The problem here… is that two aspects have characterized the American approach in Iraq over the past three years.  One has been official over-optimism in which institutions fail to recognize the basic reality on the ground.  The second is a rush to failure with Iraqi forces.  I think the concern of a lot of people in the military right now — especially officers who have a tour or two in Iraq — is that the new plan combines both those flaws:  official optimism about what Iraqis are willing to do, and a rush to failure in pushing Iraqis too soon to do too much.

These concerns appear to be largely Ricks’s own. And even a year after the surge was announced and progress was undeniable, Ricks appeared on “Countdown with Keith Olbermann” insisting that the “theory of the surge [improving security in order to promote political reconciliation] is now demonstrably false.” In fact, political reconciliation has taken place; the theory of the surge has been vindicated, not subverted.

Fortunately, the surge went forward and a war that was on the verge of being lost is now, by almost every metric, succeeding. As I pointed out last week, U.S. combat deaths in Iraq have flattened at the lowest level since the war began six years ago and Iraq is now a functioning democracy, a vastly more peaceful and whole nation than it was.

So to still insist, as Ricks does, that Iraq is a bigger mistake than, say, losing the war in Viet Nam, is evidence of a rigid and ideological mind at work, one that decided long ago the Iraq war was a failure and has remained impervious to evidence (including heartening evidence) ever since. None of us knows for sure what the future holds for Iraq. But we do know what the present situation is: Iraq is a self-governing nation, at peace with its neighbors, and the birthplace of the Sunni revolt against bin Ladenism (a revolt which has thankfully spread beyond Iraq). It is a nation which rose up against Shia militia and now acts as a counterweight to Iran. One of the most destabilizing figures in the Middle East, Saddam Hussein, is dead and gone. And Iraq is a country on the mend.

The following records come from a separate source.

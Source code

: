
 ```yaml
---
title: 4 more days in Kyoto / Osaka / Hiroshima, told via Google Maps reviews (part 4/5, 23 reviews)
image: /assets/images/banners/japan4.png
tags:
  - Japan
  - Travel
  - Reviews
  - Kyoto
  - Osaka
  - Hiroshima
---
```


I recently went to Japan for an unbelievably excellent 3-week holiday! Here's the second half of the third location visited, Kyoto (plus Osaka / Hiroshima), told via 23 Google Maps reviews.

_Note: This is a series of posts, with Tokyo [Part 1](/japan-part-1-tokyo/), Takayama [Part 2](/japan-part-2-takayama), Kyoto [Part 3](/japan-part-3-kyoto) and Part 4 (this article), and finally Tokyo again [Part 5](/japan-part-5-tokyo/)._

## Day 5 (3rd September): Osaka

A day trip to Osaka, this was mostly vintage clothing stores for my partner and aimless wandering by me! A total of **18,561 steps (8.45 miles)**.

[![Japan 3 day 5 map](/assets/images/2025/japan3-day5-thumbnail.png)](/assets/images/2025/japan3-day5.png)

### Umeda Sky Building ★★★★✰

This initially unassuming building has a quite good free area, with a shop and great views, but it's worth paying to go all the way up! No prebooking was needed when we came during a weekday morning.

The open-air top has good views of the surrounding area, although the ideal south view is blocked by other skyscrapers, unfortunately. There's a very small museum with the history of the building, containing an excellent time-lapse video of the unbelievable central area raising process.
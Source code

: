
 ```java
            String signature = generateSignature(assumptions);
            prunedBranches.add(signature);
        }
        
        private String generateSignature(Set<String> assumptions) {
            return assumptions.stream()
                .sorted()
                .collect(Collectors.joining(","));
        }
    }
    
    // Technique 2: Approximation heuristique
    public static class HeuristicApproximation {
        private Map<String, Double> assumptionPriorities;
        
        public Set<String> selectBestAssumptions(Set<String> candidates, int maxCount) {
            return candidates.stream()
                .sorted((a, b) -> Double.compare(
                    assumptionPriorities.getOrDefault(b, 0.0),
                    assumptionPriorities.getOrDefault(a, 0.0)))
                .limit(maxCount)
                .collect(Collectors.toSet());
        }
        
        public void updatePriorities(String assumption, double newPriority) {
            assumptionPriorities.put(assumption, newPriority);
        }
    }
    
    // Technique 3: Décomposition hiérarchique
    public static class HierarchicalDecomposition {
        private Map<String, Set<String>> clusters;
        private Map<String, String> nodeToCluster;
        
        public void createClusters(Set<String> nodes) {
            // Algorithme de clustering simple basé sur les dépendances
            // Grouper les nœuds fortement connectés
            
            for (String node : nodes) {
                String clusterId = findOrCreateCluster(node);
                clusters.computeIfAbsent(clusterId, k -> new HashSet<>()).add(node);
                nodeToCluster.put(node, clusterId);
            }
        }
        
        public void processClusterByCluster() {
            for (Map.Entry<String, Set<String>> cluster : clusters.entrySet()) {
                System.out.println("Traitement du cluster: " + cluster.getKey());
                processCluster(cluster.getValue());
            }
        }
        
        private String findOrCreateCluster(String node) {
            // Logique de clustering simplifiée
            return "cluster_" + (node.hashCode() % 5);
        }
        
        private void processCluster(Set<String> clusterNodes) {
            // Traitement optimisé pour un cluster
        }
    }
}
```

One can argue that the war wasn’t worth it, in large part because of the opportunity costs. One can also argue that the war was worth the sacrifice and that as time goes on, it will become increasingly clear that it has advanced our national security interests. But to continue to argue, as Ricks does, that it is “the biggest mistake in the history of American foreign policy” is, I think, evidence of a closed, inflexible mind.

Beyond that, to say that “staying in Iraq is immoral” is an example of a journalist disfiguring the meaning of words. Immoral means “deliberately violating accepted principles of right and wrong; contrary to conscience or the divine law; evil; morally objectionable behavior; acts in violation of moral law.” Now one may argue that staying in Iraq is counterproductive, though that argument seems unsustainable. Even so harsh a war critic as Barack Obama has rejected it. So, apparently, has Ricks himself. For him to therefore argue that it is “immoral” for the United States to maintain a presence in Iraq, in order to keep that nation from descending into violence and chaos, is ludicrous. What would have been immoral was leaving Iraq prematurely, allowing it to become a Mesopotamian killing field.

Tom Ricks, like other reporters-turned-authors on the Iraq war, appears to have been radicalized by it. It has distorted his analytical abilities. Fortunately progress in Iraq continues apace, even as Ricks and others remain stuck in the past, repeating slogans that long ago ceased to apply.